_EXERCISE_
Exactly retype the lines of the material from its first line to the line with "128~B SRAM). Tyto", including both.
MATERIAL FOR THIS TASK START
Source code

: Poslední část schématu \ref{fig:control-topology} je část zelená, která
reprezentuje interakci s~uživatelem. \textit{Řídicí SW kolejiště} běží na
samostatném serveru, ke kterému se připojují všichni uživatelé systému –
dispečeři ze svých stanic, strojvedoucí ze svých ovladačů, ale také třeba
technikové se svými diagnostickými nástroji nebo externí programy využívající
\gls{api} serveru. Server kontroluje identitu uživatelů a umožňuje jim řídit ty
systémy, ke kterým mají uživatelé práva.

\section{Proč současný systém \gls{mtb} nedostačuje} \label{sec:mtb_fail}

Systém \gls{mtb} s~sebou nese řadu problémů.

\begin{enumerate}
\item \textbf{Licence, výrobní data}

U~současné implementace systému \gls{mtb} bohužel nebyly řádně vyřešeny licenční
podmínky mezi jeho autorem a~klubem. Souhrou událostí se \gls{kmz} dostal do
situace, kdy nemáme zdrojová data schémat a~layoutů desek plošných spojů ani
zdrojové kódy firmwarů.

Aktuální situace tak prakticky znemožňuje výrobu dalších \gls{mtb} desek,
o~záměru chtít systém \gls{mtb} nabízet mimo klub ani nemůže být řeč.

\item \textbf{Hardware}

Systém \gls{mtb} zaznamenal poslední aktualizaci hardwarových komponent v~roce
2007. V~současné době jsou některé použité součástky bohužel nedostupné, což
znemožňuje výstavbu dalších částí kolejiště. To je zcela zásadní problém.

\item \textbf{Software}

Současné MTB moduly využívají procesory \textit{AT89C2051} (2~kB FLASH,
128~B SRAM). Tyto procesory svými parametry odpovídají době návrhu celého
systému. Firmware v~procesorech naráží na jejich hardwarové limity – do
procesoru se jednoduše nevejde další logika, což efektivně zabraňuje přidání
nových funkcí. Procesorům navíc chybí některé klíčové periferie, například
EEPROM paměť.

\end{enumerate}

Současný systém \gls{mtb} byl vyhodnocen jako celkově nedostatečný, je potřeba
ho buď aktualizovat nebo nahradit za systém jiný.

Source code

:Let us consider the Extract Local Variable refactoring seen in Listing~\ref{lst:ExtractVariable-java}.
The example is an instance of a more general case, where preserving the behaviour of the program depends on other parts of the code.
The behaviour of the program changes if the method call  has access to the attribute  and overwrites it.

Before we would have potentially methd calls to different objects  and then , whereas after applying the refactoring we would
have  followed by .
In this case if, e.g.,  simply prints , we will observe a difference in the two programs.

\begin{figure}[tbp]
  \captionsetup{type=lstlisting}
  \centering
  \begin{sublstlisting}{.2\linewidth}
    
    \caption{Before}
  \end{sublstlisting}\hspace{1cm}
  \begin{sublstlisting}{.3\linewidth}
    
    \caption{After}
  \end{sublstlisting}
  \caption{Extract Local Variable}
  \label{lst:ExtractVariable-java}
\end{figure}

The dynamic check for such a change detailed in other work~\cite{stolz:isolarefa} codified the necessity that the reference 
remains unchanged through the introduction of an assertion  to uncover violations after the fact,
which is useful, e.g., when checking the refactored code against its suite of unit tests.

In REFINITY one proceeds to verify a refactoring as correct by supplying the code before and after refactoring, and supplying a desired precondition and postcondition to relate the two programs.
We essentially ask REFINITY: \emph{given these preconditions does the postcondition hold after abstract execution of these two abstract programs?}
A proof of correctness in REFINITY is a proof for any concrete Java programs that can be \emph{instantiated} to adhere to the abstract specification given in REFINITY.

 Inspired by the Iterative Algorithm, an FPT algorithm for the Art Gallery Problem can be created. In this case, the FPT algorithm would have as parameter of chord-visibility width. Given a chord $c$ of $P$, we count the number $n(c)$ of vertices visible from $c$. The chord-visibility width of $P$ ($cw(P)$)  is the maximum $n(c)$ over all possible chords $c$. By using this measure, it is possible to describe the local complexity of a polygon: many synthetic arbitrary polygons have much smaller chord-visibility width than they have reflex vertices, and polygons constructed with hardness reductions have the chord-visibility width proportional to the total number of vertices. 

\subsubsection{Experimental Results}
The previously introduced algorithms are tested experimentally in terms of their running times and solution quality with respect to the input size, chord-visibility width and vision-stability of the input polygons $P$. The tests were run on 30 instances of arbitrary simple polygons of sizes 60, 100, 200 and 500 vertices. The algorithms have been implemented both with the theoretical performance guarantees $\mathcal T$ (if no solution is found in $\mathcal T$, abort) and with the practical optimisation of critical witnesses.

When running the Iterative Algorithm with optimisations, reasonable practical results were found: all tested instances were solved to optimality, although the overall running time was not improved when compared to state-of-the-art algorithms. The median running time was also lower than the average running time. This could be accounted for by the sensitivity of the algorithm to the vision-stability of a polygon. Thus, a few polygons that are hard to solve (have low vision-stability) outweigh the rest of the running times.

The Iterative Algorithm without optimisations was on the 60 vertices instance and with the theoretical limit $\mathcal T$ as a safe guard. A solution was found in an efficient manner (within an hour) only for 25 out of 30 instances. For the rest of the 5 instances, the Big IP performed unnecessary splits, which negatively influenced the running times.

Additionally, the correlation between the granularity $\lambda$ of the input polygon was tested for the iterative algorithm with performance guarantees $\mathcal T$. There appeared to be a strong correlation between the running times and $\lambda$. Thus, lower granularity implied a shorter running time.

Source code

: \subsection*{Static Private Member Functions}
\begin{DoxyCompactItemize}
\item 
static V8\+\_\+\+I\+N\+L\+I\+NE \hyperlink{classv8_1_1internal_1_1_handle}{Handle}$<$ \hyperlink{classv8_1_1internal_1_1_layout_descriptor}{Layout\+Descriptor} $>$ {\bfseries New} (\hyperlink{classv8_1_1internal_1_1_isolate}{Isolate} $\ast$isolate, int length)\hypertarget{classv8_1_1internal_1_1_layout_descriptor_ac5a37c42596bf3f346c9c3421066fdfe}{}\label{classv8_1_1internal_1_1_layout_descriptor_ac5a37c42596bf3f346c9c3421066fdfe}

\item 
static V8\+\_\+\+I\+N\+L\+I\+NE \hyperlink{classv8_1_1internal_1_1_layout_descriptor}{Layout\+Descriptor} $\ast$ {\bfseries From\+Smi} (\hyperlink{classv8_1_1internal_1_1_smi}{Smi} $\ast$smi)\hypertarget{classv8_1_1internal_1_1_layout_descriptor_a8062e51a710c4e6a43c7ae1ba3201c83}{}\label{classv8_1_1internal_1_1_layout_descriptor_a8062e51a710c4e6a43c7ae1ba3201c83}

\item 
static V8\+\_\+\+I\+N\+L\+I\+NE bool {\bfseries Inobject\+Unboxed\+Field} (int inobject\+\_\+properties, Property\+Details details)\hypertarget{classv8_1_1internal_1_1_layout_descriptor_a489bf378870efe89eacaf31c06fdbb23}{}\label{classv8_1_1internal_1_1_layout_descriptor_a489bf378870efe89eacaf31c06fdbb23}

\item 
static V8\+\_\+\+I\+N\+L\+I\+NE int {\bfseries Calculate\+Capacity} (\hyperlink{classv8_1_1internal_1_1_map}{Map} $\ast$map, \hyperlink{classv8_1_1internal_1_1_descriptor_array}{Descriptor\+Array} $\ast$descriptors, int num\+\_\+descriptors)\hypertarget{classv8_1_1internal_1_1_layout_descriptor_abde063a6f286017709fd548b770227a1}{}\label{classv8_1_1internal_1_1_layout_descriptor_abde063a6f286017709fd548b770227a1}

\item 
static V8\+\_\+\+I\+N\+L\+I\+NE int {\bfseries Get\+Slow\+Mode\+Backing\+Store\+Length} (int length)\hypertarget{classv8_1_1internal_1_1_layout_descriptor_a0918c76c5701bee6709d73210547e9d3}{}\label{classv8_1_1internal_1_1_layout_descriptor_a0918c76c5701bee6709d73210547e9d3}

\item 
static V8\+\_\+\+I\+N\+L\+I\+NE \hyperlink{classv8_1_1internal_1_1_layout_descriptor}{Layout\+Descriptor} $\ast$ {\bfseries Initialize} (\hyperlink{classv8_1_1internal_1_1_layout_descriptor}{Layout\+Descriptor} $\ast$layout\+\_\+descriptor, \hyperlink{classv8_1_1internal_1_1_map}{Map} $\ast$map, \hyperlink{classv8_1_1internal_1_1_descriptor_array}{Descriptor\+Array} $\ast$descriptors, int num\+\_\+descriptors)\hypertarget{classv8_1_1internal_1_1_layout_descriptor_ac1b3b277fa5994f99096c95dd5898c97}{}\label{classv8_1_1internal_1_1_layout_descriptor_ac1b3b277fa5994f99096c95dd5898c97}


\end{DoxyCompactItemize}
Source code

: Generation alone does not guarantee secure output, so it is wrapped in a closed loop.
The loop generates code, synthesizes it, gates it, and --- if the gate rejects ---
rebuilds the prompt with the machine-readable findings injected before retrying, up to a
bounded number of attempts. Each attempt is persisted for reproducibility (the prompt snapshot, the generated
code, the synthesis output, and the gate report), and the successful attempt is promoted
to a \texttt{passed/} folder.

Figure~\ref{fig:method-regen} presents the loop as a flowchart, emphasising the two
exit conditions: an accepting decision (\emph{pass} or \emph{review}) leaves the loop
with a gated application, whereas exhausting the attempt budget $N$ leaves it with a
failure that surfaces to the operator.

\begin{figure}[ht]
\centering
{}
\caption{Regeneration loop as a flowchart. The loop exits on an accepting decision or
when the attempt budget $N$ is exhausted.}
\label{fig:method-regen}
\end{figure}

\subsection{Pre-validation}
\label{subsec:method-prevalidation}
MATERIAL FOR THIS TASK END
_EXERCISE RESULT_
Source code

: Poslední část schématu \ref{fig:control-topology} je část zelená, která
reprezentuje interakci s~uživatelem. \textit{Řídicí SW kolejiště} běží na
samostatném serveru, ke kterému se připojují všichni uživatelé systému –
dispečeři ze svých stanic, strojvedoucí ze svých ovladačů, ale také třeba
technikové se svými diagnostickými nástroji nebo externí programy využívající
\gls{api} serveru. Server kontroluje identitu uživatelů a umožňuje jim řídit ty
systémy, ke kterým mají uživatelé práva.

\section{Proč současný systém \gls{mtb} nedostačuje} \label{sec:mtb_fail}

Systém \gls{mtb} s~sebou nese řadu problémů.

\begin{enumerate}
\item \textbf{Licence, výrobní data}

U~současné implementace systému \gls{mtb} bohužel nebyly řádně vyřešeny licenční
podmínky mezi jeho autorem a~klubem. Souhrou událostí se \gls{kmz} dostal do
situace, kdy nemáme zdrojová data schémat a~layoutů desek plošných spojů ani
zdrojové kódy firmwarů.

Aktuální situace tak prakticky znemožňuje výrobu dalších \gls{mtb} desek,
o~záměru chtít systém \gls{mtb} nabízet mimo klub ani nemůže být řeč.

\item \textbf{Hardware}

Systém \gls{mtb} zaznamenal poslední aktualizaci hardwarových komponent v~roce
2007. V~současné době jsou některé použité součástky bohužel nedostupné, což
znemožňuje výstavbu dalších částí kolejiště. To je zcela zásadní problém.

\item \textbf{Software}

Současné MTB moduly využívají procesory \textit{AT89C2051} (2~kB FLASH,
128~B SRAM). Tyto procesory svými parametry odpovídají době návrhu celého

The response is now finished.